Am meisten Erholung gibt das ist Schlaf, und Gott sei Dank kann ich schlafen und das trotz Hitze. Das Zimmer im Kasino ist ruhig gelegen und ich glaube dass unser neues Heim diese Ruhe nicht bietet. Zurzeit macht eine Grillenart daselbst Nachts ein Konzert zum Herzerweichen. Hier im Kasino ist der Wald weiter entfernt und man hört dieses Ostergerassel aus weiter Entfernung und stört wenig. Dieses Konzert hört sich nämlich genau an, wie der Krach einer “Jarre”. Ich weiss nicht ob Du dieses Instrument kennst. Ein Holzkasten mit im Innern einem geschlitzten Brett und diese Holzlatte werden durchdrehen an einer Kurbel von einer Welle mit Zucken ausgehoben und federn dann zurück.

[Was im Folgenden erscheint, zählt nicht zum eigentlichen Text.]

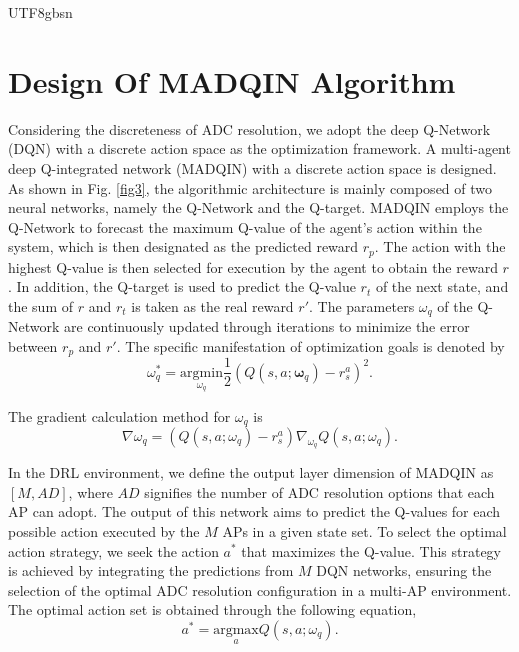 \documentclass[lettersize,journal]{IEEEtran}
\begin{document}
\begin{CJK}{UTF8}{gbsn}
\section{Design Of MADQIN Algorithm}
Considering the discreteness of ADC resolution, we adopt the deep Q-Network (DQN) with a discrete action space as the optimization framework. A multi-agent deep Q-integrated network (MADQIN) with a discrete action space is designed. As shown in Fig. \ref{fig3}, the algorithmic architecture is mainly composed of two neural networks, namely the Q-Network and the Q-target. MADQIN employs the Q-Network to forecast the maximum Q-value of the agent's action within the system, which is then designated as the predicted reward $r_p$. The action with the highest Q-value is then selected for execution by the agent to obtain the reward $r$. In addition, the Q-target is used to predict the Q-value $r_t$ of the next state, and the sum of $r$ and $r_t$ is taken as the real reward $r'$. The parameters $\omega_q$ of the Q-Network are continuously updated through iterations to minimize the error between $r_p$ and $r'$. The specific manifestation of optimization goals is denoted by
\begin{equation}\omega  _q^* = \underset{\omega  _q}{\text{argmin}} \frac{1}{2} (Q(s ,a ;\mathbf{\omega  } _q)-r_s^a)^2.\end{equation}

The gradient calculation method for $\omega _q$ is
\begin{equation}\nabla \omega _q = (Q(s,a;\omega _q)-r_s^a)\nabla _{\omega _q}Q(s,a;\omega _q).\end{equation}

In the DRL environment, we define the output layer dimension of MADQIN as $[M, AD]$, where $AD$ signifies the number of ADC resolution options that each AP can adopt. The output of this network aims to predict the Q-values for each possible action executed by the $M$ APs in a given state set. To select the optimal action strategy, we seek the action $a^*$ that maximizes the Q-value. This strategy is achieved by integrating the predictions from $M$ DQN networks, ensuring the selection of the optimal ADC resolution configuration in a multi-AP environment. The optimal action set is obtained through the following equation,
\begin{equation}\label{eqn-39}a^* = \underset{a}{\text{argmax}}Q(s,a;\omega  _q).\end{equation}


\end{CJK}
\end{document}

Genau so jarren diese Biester. Schon jede Grille im Büro hat mich zum Verzweifeln gebracht. Die Töne lagen höher und eine Kanne Benzol hat dem Gezwitscher schnell ein Ende bereitet.in Hostenbach wurde Beitrag gezwitschert nur diese Musikanten singen oder bassgeigen die ganze Nacht, es ist einfach schrecklich, doch man kann mit einer Kanne Benzol nicht abhelfen oder man müsste den Wald anstecken. Sogar zwei stopfen Watte in den Ohren dämpfen gegen diesen Misttöne nicht genügend ab. Schrecklich!

Und nun habe ich so viel gejammert und möchte nur noch hinzufügen, dass es mir gesundheitlich gut geht. Was fange ich nur mit dem Berliner Pfannkuchen an? Besten Dank für alle, viele Zeitschriften.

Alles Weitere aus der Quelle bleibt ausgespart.